Microsoft Fabric 101

As far as I have observed, some have not yet switched to the new green tone of Power BI, and some have not even started using the feature on-object interaction that came with the April 2023 update. While some of us are just trying to adapt, another big bomb has been left in front of us. Microsoft introduced Fabric yesterday. The excitement began!

My first impression is that the data engineer, analyst or scientist will now work separately from each other. Team friendship will increase thanks to Fabric. Everyone will follow every step from end to end. He will not have to spend time learning all the complex products.
Fabric’s goal: Simplicity

Fabric includes three major data analytics products: Power BI, Azure Data Factory, and Azure Synapse. Thanks to the coexisting structure, it has a wide analytical range. You can manage them all under one frame.
Main feature of Fabric: One Frame

Let’s take a brief look at what’s under this frame:

Data Engineering in MS Fabric : You can manage your data and design pipelines using Lakehouse (OneLake). You can write the necessary codes for data acquisition, preparation and conversion processes using a notebook. OneLake is the storage for all these services.

Data Warehouse in MS Fabric : We can say that Fabric has modernized the traditional data warehouse structure.
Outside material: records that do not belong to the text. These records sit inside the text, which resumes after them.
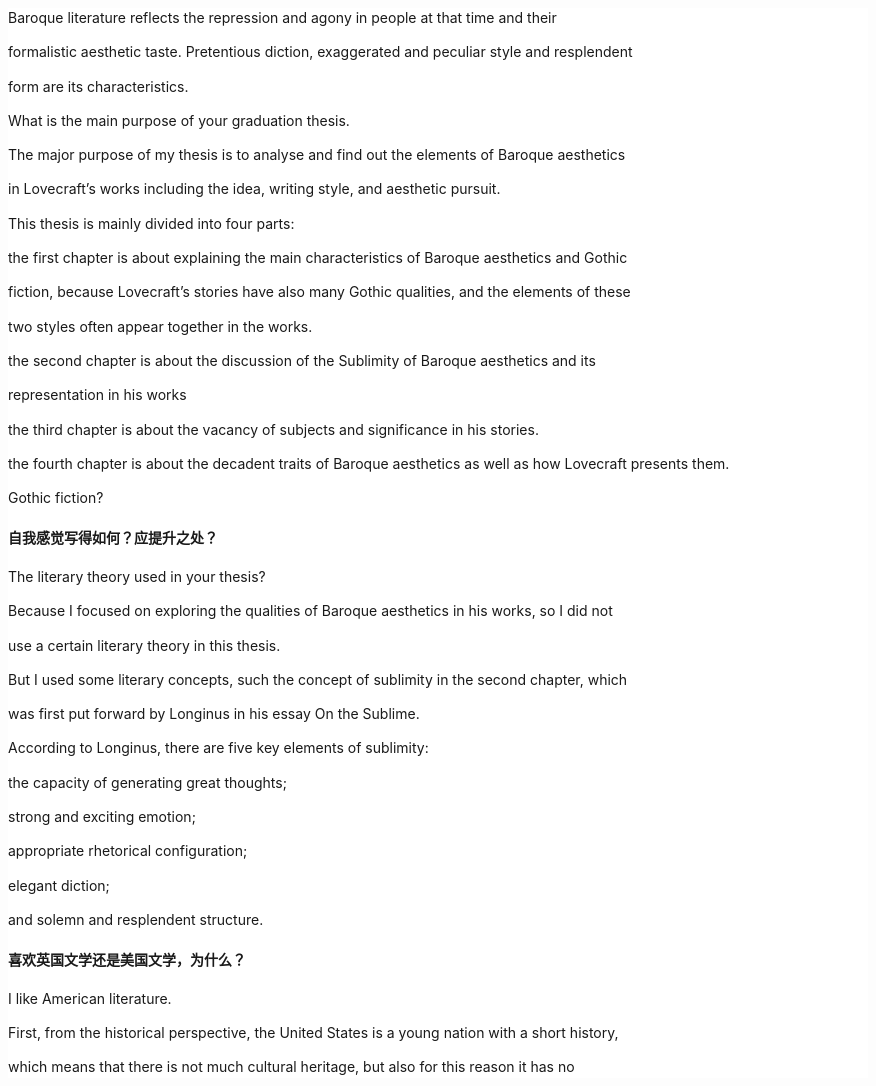 Baroque literature reflects the repression and agony in people at that time and their

formalistic aesthetic taste. Pretentious diction, exaggerated and peculiar style and resplendent

form are its characteristics.

What is the main purpose of your graduation thesis.

The major purpose of my thesis is to analyse and find out the elements of Baroque aesthetics

in Lovecraft’s works including the idea, writing style, and aesthetic pursuit.

This thesis is mainly divided into four parts:

the first chapter is about explaining the main characteristics of Baroque aesthetics and Gothic

fiction, because Lovecraft’s stories have also many Gothic qualities, and the elements of these

two styles often appear together in the works.

the second chapter is about the discussion of the Sublimity of Baroque aesthetics and its

representation in his works

the third chapter is about the vacancy of subjects and significance in his stories.

the fourth chapter is about the decadent traits of Baroque aesthetics as well as how Lovecraft presents them.

Gothic fiction?

#### 自我感觉写得如何？应提升之处？

The literary theory used in your thesis?

Because I focused on exploring the qualities of Baroque aesthetics in his works, so I did not

use a certain literary theory in this thesis.

But I used some literary concepts, such the concept of sublimity in the second chapter, which

was first put forward by Longinus in his essay On the Sublime.

According to Longinus, there are five key elements of sublimity:

the capacity of generating great thoughts;

strong and exciting emotion;

appropriate rhetorical configuration;

elegant diction;

and solemn and resplendent structure.




#### 喜欢英国文学还是美国文学，为什么？

I like American literature.

First, from the historical perspective, the United States is a young nation with a short history,

which means that there is not much cultural heritage, but also for this reason it has no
It allows the use of the entire data team, not just the data engineers. There is no difference in dimension, fact table structures, relationship types. The life-saving feature is this: those who want will be able to use the SQL query editor, whoever wants to use the visual query editor. Power Query goes into the new era…

Data Science in MS Fabric : Data cleaning and transformation processes can be performed according to the needs of the model to be created with the big data stored in the Lakehouse. Experimental environments and output controls that will allow train and track a model will be provided. As a result, mind-blowing processes such as training machine learning models will also take place within Fabric.

Real-Time Analytics in MS Fabric : Applications we use during the day, IoT devices and many different actions cause us to generate instant data and there is no escape from it. This is the reason why 90% of all data has been produced in the last 5 years since the invention of the manuscript. It is difficult to work in traditional data warehouses with semi-structured or unstructured data. Real-Time Analytics is best in class engine for observational data analytics.
SQL was not enough anymore and I had the opportunity to meet his bro, KQL (Kusto Query Language). KQL is a declarative query language used to analyze structured, semi-structured and unstructured data and extract insights. It is specially designed to work with large-scale log data efficiently and quickly. It is also perfectly suited to cloud-based data analytics.
Don’t be intimidated, its commands are simpler than SQL for beginners.

Power BI in MS Fabric : While I was happy that we could manage relationships and create measures in the Power BI Service, I did not expect to come to the point where we say goodbye to the desktop application.
Working on the same platform with data team, being in the end-to-end process will certainly help you better understand the tables and models. This is definitely an advantage for us data analysts in terms of the feedback we will give to the end user’s questions about the report or infrastructure, additional requests.
Data stored in OneLake and ready for analysis can be pulled to Power BI in a high performance format with DirectLake mode. I leave the detailed comparison with DirectQuery and Import mode to another content 🙂

We will not throw back the bomb placed in front of us and we will deep dive. It will take some time, but at the end of the day, we will be able to write the journey of meaningless piles that we call “data” to come together and become meaningful in ONE book with our business stakeholders.